Light clock with 4 plates

At each vertex of a square, there is a mirror with its plane perpendicular to the diagonal containing the vertex. The reflecting side faces the center of the square.

A beam of light is successively reflected off each of the mirrors, such that it travels around a square circuit. Each time it completes a circuit, we count a unit of time.

Does the unit of time defined in this way depend on speed?

 

[Dale]

Yes, all clocks depend on speed in the same way.

 

[Nugatory]

Does the unit of time defined in this way depend on speed?

Speed relative to what?
Imagine two of these light clocks, identically constructed and moving relative to one another. Both will find that the other one is running slow (and length-contracted in the direction of motion, and Terrell-rotated).

 

[DaveC426913]

"Speed" of what?

That clock you've designed and constructed in your lab is currently moving relativistically (as observed by someone in, say, Andromeda).

Do you observe your own clock in your lab behaving weirdly?

 

[Janus]

Consider this: Instead of just that light clock, you have second standard Light clock next to it, with the mirrors spaced apart such that the back and forth trip is the same length as the square light clock path. These clocks are fixed relative to each other. Anyone at rest with respect to them would see the two clocks ticking in perfect sync. Now add an observer who in in motion with respect to both clocks and measures the clocks undergoing time dilation. If the two clocks didn't maintain the same tick rate, they'd go out of sync and you'd have the two observers recording two physically contradicting results.

 

[Ibix]

TL;DR Summary: Light clock with 4 plates

Does the unit of time defined in this way depend on speed?

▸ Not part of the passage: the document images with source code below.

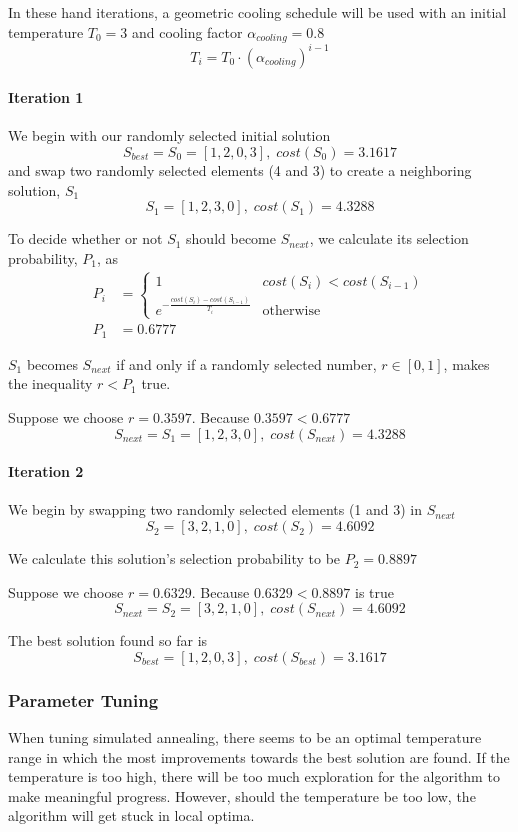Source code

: \documentclass[a4paper]{article}
\newcommand{\subsubsubsection}[1]{\paragraph{#1} \mbox{}}
\begin{document}
In these hand iterations, a geometric cooling schedule will be used with an initial temperature $T_0 = 3$ and cooling factor $\alpha_\mathit{cooling} = 0.8$
$$T_i = T_0 \cdot \left( \alpha_\mathit{cooling} \right)^{i - 1}$$

\subsubsubsection{Iteration 1}

We begin with our randomly selected initial solution
$$S_\mathit{best} = S_0 = [ 1, 2, 0, 3 ], \; \mathit{cost}(S_0) = 3.1617$$
and swap two randomly selected elements (4 and 3) to create a neighboring
solution, $S_1$
$$S_1 = [ 1, 2, 3, 0 ], \; \mathit{cost}(S_1) = 4.3288$$

To decide whether or not $S_1$ should become $S_\mathit{next}$, we calculate its
selection probability, $P_1$, as
\begin{align*}
P_i & =
\begin{cases}
  1 & \mathit{cost}(S_{i}) < \mathit{cost}(S_{i - 1}) \\
  e^{-\frac{\mathit{cost}(S_{i}) - \mathit{cost}(S_{i - 1})}{T_i}} & \text{otherwise}
\end{cases} \\
P_1 & = 0.6777
\end{align*}

$S_1$ becomes $S_\mathit{next}$ if and only if a randomly selected number,
$r \in [0, 1]$, makes the inequality $r < P_1$ true.

Suppose we choose $r = 0.3597$. Because $0.3597 < 0.6777$
$$S_\mathit{next} = S_1 = [ 1, 2, 3, 0 ], \; \mathit{cost}(S_\mathit{next}) = 4.3288$$

\subsubsubsection{Iteration 2}

We begin by swapping two randomly selected elements (1 and 3) in $S_\mathit{next}$
$$S_2 = [ 3, 2, 1, 0 ], \; \mathit{cost}(S_2) = 4.6092$$

We calculate this solution's selection probability to be $P_2 = 0.8897$

Suppose we choose $r = 0.6329$. Because $0.6329 < 0.8897$ is true
$$S_\mathit{next} = S_2 = [ 3, 2, 1, 0 ], \; \mathit{cost}(S_\mathit{next}) = 4.6092$$

The best solution found so far is
$$S_\mathit{best} = [ 1, 2, 0, 3 ], \; \mathit{cost}(S_\mathit{best}) = 3.1617$$

\subsubsection{Parameter Tuning}

When tuning simulated annealing, there seems to be an optimal temperature range in which the most improvements towards the best solution are found. If the temperature is too high, there will be too much exploration for the algorithm to make meaningful progress. However, should the temperature be too low, the algorithm will get stuck in local optima.
\end{document}
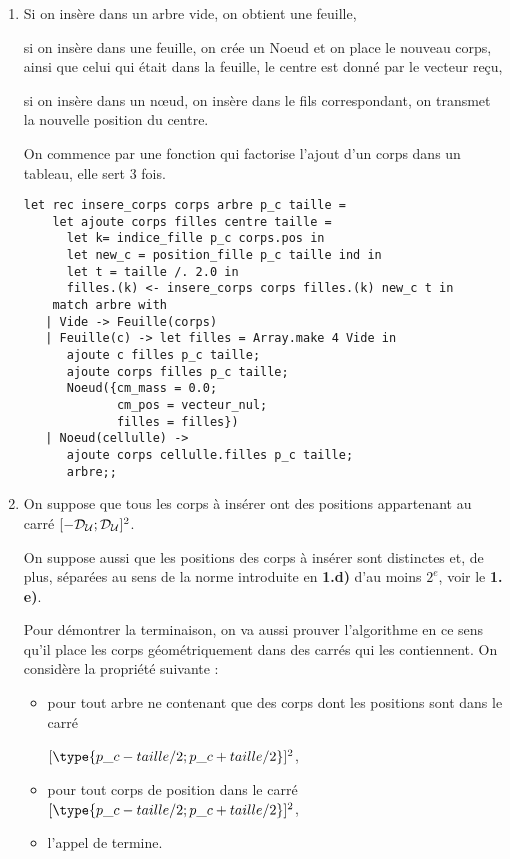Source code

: \begin{Exercise}[title=Arbre-univers]
\renewcommand{\labelenumi}{\alph{enumi})}
\begin{enumerate}
   \itemsep6mm 
    \item Si on insère dans un arbre vide, on obtient une feuille,

si on insère dans une feuille, on crée un Noeud et on place le nouveau corps, ainsi que celui qui était dans la feuille, le centre est donné par le vecteur reçu,

si on insère dans un nœud, on insère dans le fils correspondant, on transmet la nouvelle position du centre.

On commence par une fonction qui factorise l'ajout d'un corps dans un tableau, elle sert 3 fois.
\begin{lstlisting}
let rec insere_corps corps arbre p_c taille = 
    let ajoute corps filles centre taille =
      let k= indice_fille p_c corps.pos in
      let new_c = position_fille p_c taille ind in
      let t = taille /. 2.0 in
      filles.(k) <- insere_corps corps filles.(k) new_c t in
    match arbre with
   | Vide -> Feuille(corps)
   | Feuille(c) -> let filles = Array.make 4 Vide in
      ajoute c filles p_c taille;
      ajoute corps filles p_c taille;
      Noeud({cm_mass = 0.0; 
             cm_pos = vecteur_nul; 
             filles = filles})
   | Noeud(cellulle) ->
      ajoute corps cellulle.filles p_c taille;
      arbre;;
\end{lstlisting}
    \item On suppose que tous les corps à insérer ont des positions appartenant au carré $[-{\cal D}_{\cal U}; {\cal D}_{\cal U}]^2$.
   
   On suppose aussi que les positions des corps à insérer sont distinctes et, de plus, séparées au sens de la norme introduite en {\bf 1.d)} d'au moins $2^{e}$, voir le {\bf 1. e)}. 
   
   Pour démontrer la terminaison, on va aussi prouver l'algorithme en ce sens qu'il place les corps géométriquement dans des carrés qui les contiennent. On considère la propriété suivante :
   
    \begin{itemize}
        \item pour tout arbre ne contenant que des corps dont les positions sont dans le carré 
        
        $[\type{p\_c - taille/2; p\_c + taille/2}]^2$,
        \item pour tout corps  de position dans le carré $[\type{p\_c - taille/2; p\_c + taille/2}]^2$,
        \item l'appel de  termine.
    \end{itemize}
    

\end{enumerate}
\end{Exercise}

@Janus' analysis shows that this clock (and indeed any other) must time dilate the same way, or else there must be an absolute sense of rest. No further analysis is needed. However, the analysis from first principles of this clock is a trivial extension to the usual light clock as long as velocity is parallel to one side (it's messier for a velocity that is not parallel to a side, but still not particularly difficult). You should carry it out (edit: note that there's a completely maths-free way of doing it if you think a bit). The only thing to remember is the length contraction factor of the side parallel to the motion.

 

[Sagittarius A-Star]

Length contraction: $a' = a\sqrt{1-v^2/c^2}$

$T' = {a \over \sqrt{c^2-v^2}} + {a' \over c-v} + {a \over \sqrt{c^2-v^2}} + {a' \over c+v}$

$T' = {a \over \sqrt{c^2-v^2}} + {a' (c+v)\over c^2-v^2} + {a \over \sqrt{c^2-v^2}} + {a' (c-v)\over c^2-v^2}={4a \over c}\gamma$

 

[Herman Trivilino]

If the two clocks didn't maintain the same tick rate, they'd go out of sync and you'd have the two observers recording two physically contradicting results.

You'd have a way to distinguish between a state of rest and a state of uniform motion, violating the 1st Postulate.

 

[south]

Thanks to the persons wich help me. Best regards.